- REQUIREMENT -
Take every line from the entries below that includes the word "該当ファイル" and copy it.

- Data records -
>>
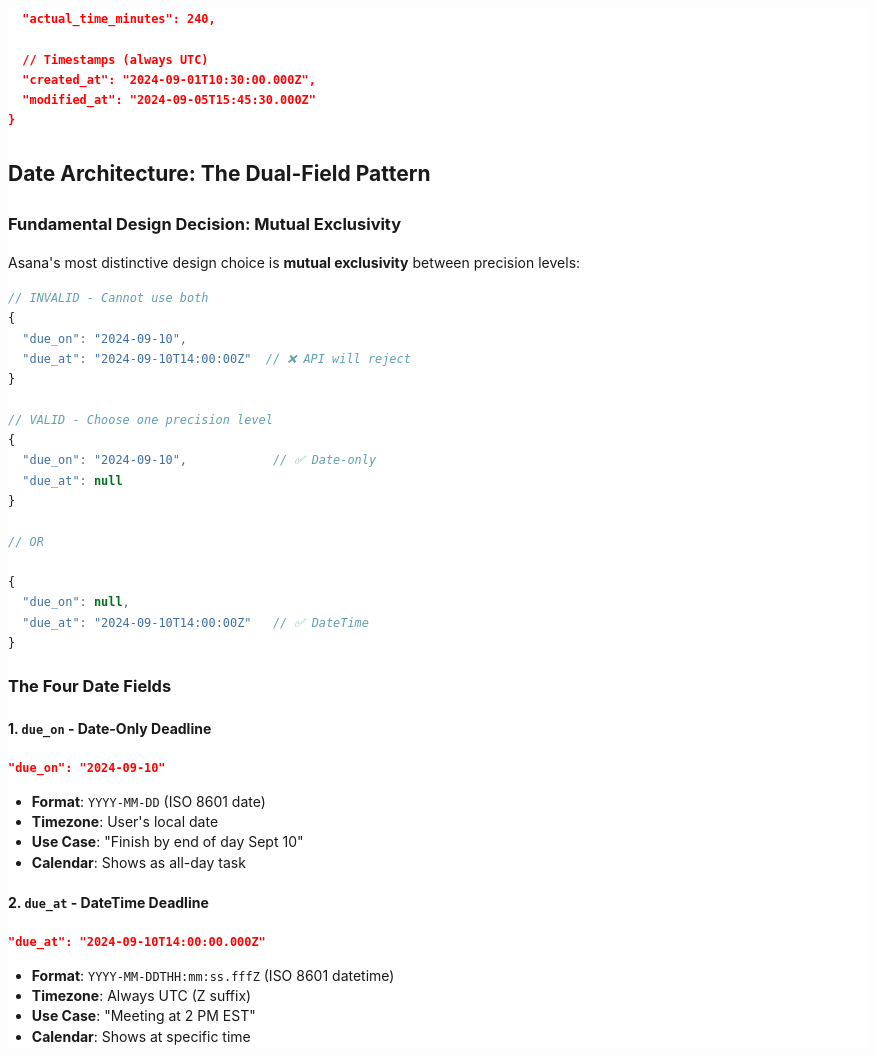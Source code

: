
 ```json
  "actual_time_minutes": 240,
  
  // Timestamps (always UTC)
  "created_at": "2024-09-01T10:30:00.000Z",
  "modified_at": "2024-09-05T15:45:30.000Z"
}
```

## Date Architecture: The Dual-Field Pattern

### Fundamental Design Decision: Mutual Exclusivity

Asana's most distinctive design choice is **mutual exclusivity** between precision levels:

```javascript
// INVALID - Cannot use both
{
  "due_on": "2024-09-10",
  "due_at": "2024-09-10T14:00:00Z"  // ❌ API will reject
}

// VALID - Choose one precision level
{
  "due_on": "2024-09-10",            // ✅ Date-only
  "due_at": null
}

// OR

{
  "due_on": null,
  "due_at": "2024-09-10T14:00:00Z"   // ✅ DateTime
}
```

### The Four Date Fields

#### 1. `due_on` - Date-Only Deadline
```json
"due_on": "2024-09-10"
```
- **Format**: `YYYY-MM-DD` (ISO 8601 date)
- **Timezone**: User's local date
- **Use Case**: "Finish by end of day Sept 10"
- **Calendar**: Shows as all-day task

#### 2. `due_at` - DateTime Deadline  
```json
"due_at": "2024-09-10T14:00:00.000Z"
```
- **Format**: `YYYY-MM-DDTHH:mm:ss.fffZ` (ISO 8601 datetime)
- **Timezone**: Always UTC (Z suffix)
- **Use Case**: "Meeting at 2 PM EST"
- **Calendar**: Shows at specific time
<<
>>
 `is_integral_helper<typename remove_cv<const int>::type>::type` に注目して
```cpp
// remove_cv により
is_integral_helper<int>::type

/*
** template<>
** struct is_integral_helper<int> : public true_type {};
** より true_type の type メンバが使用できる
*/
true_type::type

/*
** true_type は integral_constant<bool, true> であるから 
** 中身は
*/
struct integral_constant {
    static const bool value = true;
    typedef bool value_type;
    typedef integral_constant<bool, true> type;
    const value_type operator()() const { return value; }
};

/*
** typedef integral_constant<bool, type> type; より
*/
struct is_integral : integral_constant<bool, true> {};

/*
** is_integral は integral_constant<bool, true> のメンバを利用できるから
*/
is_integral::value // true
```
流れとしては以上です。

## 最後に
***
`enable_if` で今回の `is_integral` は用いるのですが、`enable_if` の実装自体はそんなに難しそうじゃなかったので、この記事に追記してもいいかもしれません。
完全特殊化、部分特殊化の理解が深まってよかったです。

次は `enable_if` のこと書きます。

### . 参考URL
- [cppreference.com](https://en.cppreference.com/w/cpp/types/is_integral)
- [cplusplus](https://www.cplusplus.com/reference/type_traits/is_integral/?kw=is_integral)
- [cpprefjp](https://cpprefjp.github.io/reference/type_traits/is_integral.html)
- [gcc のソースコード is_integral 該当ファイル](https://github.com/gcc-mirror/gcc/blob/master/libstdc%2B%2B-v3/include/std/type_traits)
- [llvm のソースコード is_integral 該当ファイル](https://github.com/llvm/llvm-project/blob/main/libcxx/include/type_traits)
<<
- RESULT FOR THIS TASK -
- [gcc のソースコード is_integral 該当ファイル](https://github.com/gcc-mirror/gcc/blob/master/libstdc%2B%2B-v3/include/std/type_traits)
- [llvm のソースコード is_integral 該当ファイル](https://github.com/llvm/llvm-project/blob/main/libcxx/include/type_traits)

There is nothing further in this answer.